> **DIRECTIONS**
Wherever the string "network" appears in the listing, copy that line.

> **INPUT DATA**

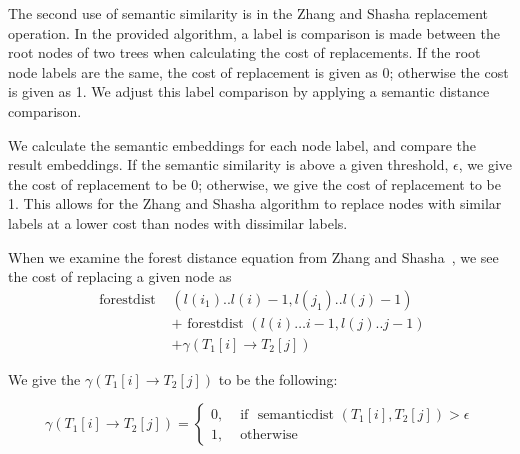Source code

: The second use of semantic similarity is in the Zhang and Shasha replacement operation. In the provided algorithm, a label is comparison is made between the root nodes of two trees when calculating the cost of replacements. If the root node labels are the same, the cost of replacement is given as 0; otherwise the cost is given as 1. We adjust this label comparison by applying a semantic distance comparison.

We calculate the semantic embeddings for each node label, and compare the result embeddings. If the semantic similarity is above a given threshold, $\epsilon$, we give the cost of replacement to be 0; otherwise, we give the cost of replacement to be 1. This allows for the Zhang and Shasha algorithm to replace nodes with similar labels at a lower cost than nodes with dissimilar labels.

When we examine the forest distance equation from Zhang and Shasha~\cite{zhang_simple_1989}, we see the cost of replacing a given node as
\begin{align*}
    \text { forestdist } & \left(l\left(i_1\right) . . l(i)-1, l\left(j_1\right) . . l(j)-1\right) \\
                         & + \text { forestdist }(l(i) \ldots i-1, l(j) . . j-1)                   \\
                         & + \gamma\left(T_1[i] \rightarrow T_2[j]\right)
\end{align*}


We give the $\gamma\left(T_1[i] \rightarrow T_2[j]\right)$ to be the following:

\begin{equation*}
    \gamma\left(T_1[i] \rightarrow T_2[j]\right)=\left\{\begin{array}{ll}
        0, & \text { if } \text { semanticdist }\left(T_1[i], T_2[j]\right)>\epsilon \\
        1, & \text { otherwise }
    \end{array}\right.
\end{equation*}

---

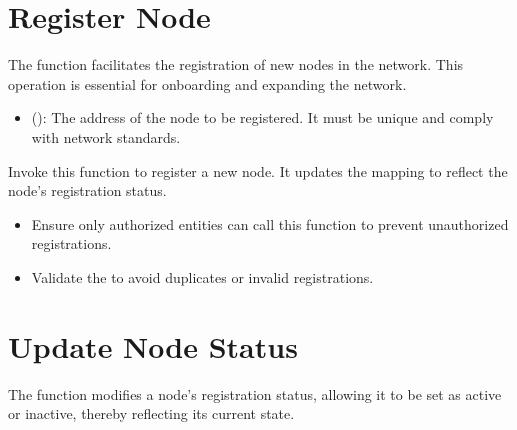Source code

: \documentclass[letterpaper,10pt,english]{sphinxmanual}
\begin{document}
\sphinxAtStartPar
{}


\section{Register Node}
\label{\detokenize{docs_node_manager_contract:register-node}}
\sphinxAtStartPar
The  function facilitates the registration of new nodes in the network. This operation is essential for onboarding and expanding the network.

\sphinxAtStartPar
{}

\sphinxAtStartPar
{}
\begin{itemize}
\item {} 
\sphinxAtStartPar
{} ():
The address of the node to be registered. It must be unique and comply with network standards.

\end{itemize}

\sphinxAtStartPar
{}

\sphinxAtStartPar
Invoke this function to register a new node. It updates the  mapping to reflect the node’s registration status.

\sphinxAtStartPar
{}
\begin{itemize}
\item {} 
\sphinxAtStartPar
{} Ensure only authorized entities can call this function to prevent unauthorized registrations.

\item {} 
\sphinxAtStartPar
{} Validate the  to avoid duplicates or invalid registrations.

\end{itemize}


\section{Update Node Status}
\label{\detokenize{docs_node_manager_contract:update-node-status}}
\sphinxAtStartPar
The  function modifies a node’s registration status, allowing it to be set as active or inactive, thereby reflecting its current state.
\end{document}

---

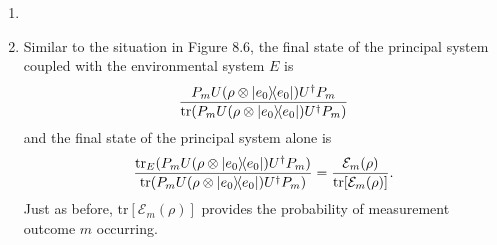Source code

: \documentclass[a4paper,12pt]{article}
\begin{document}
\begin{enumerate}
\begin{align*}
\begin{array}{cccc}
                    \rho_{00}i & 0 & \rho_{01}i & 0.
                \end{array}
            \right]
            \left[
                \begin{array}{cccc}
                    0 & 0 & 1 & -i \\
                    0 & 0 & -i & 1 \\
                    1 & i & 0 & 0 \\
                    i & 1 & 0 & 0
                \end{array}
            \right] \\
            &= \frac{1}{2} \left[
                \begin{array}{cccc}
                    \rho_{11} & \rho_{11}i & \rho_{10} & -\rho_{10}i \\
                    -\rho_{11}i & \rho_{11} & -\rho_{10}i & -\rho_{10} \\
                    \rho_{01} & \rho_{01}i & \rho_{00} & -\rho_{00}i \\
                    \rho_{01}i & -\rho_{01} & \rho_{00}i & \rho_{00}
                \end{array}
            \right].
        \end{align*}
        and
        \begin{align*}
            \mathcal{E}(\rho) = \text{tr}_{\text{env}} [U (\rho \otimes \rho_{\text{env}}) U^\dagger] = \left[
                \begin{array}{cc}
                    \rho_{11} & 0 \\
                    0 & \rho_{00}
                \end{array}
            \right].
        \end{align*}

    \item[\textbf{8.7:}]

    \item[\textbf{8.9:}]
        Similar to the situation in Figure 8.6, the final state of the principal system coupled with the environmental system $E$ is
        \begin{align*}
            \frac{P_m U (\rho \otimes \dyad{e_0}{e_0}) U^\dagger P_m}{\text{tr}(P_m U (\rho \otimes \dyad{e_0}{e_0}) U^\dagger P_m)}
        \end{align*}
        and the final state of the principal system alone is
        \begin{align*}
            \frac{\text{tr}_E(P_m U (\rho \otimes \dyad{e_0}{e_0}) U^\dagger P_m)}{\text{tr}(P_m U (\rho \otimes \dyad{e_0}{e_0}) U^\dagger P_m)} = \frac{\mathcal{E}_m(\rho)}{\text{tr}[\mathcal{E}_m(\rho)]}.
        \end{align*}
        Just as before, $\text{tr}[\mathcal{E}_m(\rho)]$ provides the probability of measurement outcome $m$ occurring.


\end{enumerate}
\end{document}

> **REPLY TO THE EXERCISE**
The  function facilitates the registration of new nodes in the network. This operation is essential for onboarding and expanding the network.
The address of the node to be registered. It must be unique and comply with network standards.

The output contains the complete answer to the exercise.